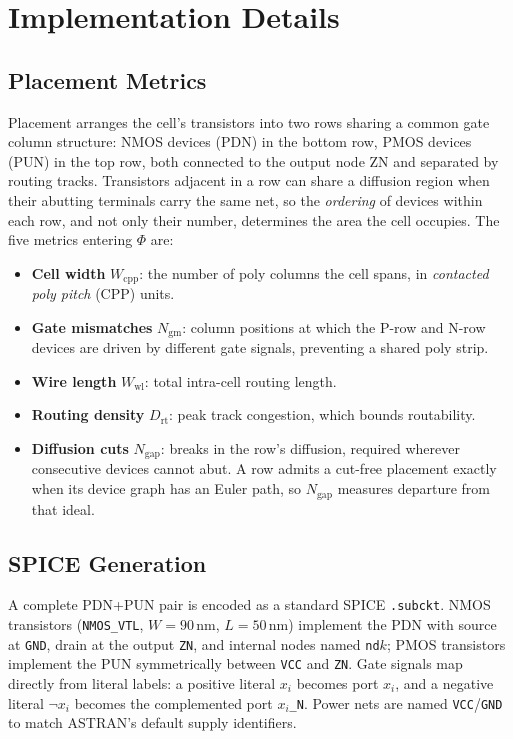 \documentclass[letterpaper]{article}
\theoremstyle{plain}
\theoremstyle{definition}
\begin{document}
\section{Implementation Details}
\label{app:impl}

\subsection{Placement Metrics}
\label{app:metrics}

Placement arranges the cell's transistors into two rows sharing a common gate
column structure: NMOS devices (PDN) in the bottom row, PMOS devices (PUN) in
the top row, both connected to the output node $\mathrm{ZN}$ and separated by
routing tracks.
Transistors adjacent in a row can share a diffusion region when their abutting
terminals carry the same net, so the \emph{ordering} of devices within each
row, and not only their number, determines the area the cell occupies.
The five metrics entering $\Phi$ are:

\begin{itemize}[leftmargin=*, topsep=2pt, itemsep=0pt]
  \item \textbf{Cell width} $W_{\mathrm{cpp}}$: the number of poly columns the
        cell spans, in \emph{contacted poly pitch} (CPP) units.
  \item \textbf{Gate mismatches} $N_{\mathrm{gm}}$: column positions at which
        the P-row and N-row devices are driven by different gate signals,
        preventing a shared poly strip.
  \item \textbf{Wire length} $W_{\mathrm{wl}}$: total intra-cell routing
        length.
  \item \textbf{Routing density} $D_{\mathrm{rt}}$: peak track congestion,
        which bounds routability.
  \item \textbf{Diffusion cuts} $N_{\mathrm{gap}}$: breaks in the row's
        diffusion, required wherever consecutive devices cannot abut.
        A row admits a cut-free placement exactly when its device graph has an
        Euler path, so $N_{\mathrm{gap}}$ measures departure from that ideal.
\end{itemize}

\subsection{SPICE Generation}

A complete PDN+PUN pair is encoded as a standard SPICE \texttt{.subckt}.
NMOS transistors (\texttt{NMOS\_VTL}, $W = 90\,$nm, $L = 50\,$nm) implement
the PDN with source at \texttt{GND}, drain at the output \texttt{ZN}, and
internal nodes named \texttt{nd$k$}; PMOS transistors implement the PUN
symmetrically between \texttt{VCC} and \texttt{ZN}.
Gate signals map directly from literal labels: a positive literal $x_i$
becomes port \texttt{$x_i$}, and a negative literal $\lnot x_i$ becomes the
complemented port \texttt{$x_i$\_N}.
Power nets are named \texttt{VCC}/\texttt{GND} to match ASTRAN's default
supply identifiers.
\end{document}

====================

▸ About this task: Out of the data above, give again only the lines starting at the one holding "poly columns the" and ending at the one holding "the P-row and", unchanged.

▸ Answer space:
  \item \textbf{Cell width} $W_{\mathrm{cpp}}$: the number of poly columns the
        cell spans, in \emph{contacted poly pitch} (CPP) units.
  \item \textbf{Gate mismatches} $N_{\mathrm{gm}}$: column positions at which
        the P-row and N-row devices are driven by different gate signals,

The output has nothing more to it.